Program penciptaan wira usaha baru tersebut oleh Dinas Tenaga Kerja dan Transmigrasi dan program pembukaan kawasan daerah terpencil yang dilaksanakan Badan Pemberdayaan Masyarakat dan Keluarga Berencana (BPMKB).

"Rencananya malam ini (Senin malam)akan digelar penganugerahan otonomi award bagi kabupaten/kota yang dinilai berprestasi dalam penyelenggaraan pemerintahan dan Tabalong sendiri mengikutkan sembilan program unggulan," jelas Kurniawan.

Program unggulan lainnya yang diikutkan dalam ajang ini yakni pos penyelesaian masalah pertanahan (Posko Manatahan), reaksi cepat

pengangan kerusakan jalan, integrasi sapi sawit, jamban swadaya masyarakat (Jawara), Jikamaka dan integrasi sapi sawit.

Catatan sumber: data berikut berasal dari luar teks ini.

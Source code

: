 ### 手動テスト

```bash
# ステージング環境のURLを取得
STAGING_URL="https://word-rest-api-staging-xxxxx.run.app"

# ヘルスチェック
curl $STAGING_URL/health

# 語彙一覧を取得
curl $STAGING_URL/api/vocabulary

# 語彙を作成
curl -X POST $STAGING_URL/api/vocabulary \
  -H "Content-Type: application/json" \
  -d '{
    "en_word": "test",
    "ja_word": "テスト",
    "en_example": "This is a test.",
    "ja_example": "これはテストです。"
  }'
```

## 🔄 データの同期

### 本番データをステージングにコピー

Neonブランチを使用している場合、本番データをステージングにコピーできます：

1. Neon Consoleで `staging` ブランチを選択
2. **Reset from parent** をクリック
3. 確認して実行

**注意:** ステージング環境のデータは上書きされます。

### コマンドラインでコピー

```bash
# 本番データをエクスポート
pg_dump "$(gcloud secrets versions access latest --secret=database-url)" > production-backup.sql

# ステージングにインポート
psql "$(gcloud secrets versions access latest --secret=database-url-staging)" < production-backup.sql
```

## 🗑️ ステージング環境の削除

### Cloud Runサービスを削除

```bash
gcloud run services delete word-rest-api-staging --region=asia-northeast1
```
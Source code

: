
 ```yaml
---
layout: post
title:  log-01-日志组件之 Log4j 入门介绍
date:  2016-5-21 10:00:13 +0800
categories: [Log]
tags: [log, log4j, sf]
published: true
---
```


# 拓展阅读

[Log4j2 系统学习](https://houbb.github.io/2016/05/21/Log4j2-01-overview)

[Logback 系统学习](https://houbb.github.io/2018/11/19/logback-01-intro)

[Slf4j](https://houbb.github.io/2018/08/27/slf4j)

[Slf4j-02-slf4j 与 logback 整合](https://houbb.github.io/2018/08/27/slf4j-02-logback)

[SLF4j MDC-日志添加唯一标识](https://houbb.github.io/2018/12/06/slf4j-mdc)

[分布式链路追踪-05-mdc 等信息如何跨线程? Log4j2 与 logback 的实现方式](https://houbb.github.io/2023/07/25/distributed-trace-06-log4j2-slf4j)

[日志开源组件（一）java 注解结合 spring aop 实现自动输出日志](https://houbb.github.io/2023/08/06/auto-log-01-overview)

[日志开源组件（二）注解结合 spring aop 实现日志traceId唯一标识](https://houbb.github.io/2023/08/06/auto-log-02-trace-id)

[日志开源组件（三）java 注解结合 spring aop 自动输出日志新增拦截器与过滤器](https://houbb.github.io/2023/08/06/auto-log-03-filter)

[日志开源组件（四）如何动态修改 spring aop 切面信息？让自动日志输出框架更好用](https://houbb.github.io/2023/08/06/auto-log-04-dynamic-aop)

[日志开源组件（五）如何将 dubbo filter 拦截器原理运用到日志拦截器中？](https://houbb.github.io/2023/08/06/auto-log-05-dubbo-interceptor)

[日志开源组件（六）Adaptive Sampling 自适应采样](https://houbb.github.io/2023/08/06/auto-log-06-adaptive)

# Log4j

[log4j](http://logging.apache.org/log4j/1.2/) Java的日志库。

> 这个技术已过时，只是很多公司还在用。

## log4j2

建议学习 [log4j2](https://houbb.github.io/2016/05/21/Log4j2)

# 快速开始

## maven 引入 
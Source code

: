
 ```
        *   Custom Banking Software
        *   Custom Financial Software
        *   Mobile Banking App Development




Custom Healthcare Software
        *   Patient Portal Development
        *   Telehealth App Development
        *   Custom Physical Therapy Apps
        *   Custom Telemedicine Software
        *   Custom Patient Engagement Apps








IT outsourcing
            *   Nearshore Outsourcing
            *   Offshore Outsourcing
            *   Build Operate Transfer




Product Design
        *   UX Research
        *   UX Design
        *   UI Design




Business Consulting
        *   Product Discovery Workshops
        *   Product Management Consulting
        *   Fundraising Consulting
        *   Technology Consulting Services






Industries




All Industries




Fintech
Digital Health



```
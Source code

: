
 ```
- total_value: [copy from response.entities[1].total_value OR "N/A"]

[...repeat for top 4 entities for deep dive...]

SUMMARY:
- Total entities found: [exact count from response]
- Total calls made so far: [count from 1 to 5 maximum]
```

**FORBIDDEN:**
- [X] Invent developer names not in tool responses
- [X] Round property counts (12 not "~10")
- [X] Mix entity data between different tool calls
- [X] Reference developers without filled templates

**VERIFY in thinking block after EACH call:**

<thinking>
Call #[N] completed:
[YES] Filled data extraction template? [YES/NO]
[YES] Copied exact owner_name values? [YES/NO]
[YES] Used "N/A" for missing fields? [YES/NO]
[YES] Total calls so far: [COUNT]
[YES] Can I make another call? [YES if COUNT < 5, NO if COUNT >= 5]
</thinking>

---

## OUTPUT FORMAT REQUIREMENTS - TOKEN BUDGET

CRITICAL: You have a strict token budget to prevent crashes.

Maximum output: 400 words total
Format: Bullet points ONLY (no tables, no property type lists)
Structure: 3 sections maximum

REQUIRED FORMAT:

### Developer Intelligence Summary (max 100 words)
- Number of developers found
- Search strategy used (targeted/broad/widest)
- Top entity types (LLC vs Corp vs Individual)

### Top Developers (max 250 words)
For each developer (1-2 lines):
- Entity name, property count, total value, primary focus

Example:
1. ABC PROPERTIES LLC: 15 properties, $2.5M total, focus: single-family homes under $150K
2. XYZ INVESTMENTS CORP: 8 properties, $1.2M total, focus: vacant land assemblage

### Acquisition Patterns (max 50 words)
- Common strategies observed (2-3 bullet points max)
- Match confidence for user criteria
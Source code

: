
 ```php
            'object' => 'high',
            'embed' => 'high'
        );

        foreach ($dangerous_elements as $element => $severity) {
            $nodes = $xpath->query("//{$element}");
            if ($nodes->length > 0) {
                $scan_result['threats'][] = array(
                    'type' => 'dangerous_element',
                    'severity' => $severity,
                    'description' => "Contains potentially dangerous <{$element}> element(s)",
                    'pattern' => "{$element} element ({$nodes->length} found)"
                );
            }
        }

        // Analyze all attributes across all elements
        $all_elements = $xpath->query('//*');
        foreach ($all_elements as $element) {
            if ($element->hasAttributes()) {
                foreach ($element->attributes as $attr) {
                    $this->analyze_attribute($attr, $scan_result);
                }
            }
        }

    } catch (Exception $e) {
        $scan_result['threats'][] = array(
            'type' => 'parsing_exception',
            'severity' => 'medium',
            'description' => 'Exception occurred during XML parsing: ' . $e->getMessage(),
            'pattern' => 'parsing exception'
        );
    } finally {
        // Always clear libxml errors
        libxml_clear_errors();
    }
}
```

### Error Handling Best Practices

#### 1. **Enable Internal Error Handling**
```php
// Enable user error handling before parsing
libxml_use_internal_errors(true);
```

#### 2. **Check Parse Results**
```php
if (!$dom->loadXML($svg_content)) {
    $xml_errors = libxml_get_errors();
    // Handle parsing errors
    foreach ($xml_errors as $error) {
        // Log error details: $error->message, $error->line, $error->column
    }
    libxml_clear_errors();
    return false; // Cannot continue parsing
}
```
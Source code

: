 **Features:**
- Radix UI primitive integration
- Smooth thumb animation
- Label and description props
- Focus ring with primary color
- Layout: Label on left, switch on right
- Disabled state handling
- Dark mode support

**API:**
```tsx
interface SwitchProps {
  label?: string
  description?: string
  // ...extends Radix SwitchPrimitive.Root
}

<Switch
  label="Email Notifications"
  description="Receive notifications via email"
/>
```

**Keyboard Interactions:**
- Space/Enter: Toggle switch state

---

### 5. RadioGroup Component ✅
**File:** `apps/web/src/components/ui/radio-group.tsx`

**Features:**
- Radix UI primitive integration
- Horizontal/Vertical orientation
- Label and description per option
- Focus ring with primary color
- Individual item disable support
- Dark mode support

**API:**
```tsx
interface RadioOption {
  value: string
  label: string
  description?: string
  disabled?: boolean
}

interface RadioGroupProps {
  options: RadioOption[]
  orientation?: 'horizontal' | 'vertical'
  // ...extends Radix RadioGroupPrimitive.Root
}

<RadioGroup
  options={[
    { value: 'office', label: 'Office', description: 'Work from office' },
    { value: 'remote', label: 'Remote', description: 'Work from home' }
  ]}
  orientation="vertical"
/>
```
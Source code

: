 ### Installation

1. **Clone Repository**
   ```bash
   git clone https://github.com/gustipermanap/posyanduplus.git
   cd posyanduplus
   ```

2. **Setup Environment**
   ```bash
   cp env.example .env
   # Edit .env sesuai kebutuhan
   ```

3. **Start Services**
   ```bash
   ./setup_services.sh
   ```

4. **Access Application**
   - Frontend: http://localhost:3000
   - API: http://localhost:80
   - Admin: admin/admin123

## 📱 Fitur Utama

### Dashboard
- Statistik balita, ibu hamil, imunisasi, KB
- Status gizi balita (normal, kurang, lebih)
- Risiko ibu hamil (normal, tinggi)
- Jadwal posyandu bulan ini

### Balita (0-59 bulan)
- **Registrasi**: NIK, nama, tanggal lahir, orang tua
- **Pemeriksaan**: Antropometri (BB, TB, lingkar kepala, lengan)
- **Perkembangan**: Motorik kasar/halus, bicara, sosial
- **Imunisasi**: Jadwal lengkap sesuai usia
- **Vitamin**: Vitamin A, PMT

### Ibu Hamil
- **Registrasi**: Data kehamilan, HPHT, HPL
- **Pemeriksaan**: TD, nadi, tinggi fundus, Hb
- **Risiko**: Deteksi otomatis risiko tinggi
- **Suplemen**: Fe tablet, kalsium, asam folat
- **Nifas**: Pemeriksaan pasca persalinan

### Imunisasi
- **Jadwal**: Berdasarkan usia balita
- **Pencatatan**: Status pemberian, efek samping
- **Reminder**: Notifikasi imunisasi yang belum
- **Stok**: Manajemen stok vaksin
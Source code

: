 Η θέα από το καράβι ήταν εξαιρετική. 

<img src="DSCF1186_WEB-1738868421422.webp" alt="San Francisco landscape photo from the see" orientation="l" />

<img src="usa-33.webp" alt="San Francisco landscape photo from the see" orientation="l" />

Termasuk tradisi makan bataman bakipas pangeran dan pelayanan kesehatan desa terpencil (Yankes Dacil) juga menjadi program unggulan yang masuk dalam penilaian JPIP.

Program Yankes Dacil oleh Dinas Kesehatan masuk dalam parameter pelayanan publik untuk penilaian JPIP termasuk reaksi cepat penanganan kerusakan jalan di Dinas Pekerjaan Umum.

Dalam progam Yankes Dacil, Pemerintah Daerah berkeinginan melakukan pemerataan pelayanan kesehatan yang paripurna, bermutu dan terjangkau bagi seluruh masyarakat Tabalong hingga ke wilayah terpencil.

"Dalam penilaian JPIP ada beberapa parameter diantaranya kemajuan kehidupan ekonomi, peningkatan pelayanan publik, perbaikan performa politik serta parameter khusus seperti pengelolaan lingkungan hidup, pengentasan kemiskinan dan perbaikan sanitasi," jelasnya lagi.

Tahun sebelumnya dua program unggulan Tabalong masuk nominasi ajang JPIP Award 2013 yakni pelayanan akta kematian plus dan gerakan etika moral pendidikan namun hanya gerakan etika moral pendidikan yang berhasil meraih penghargaan.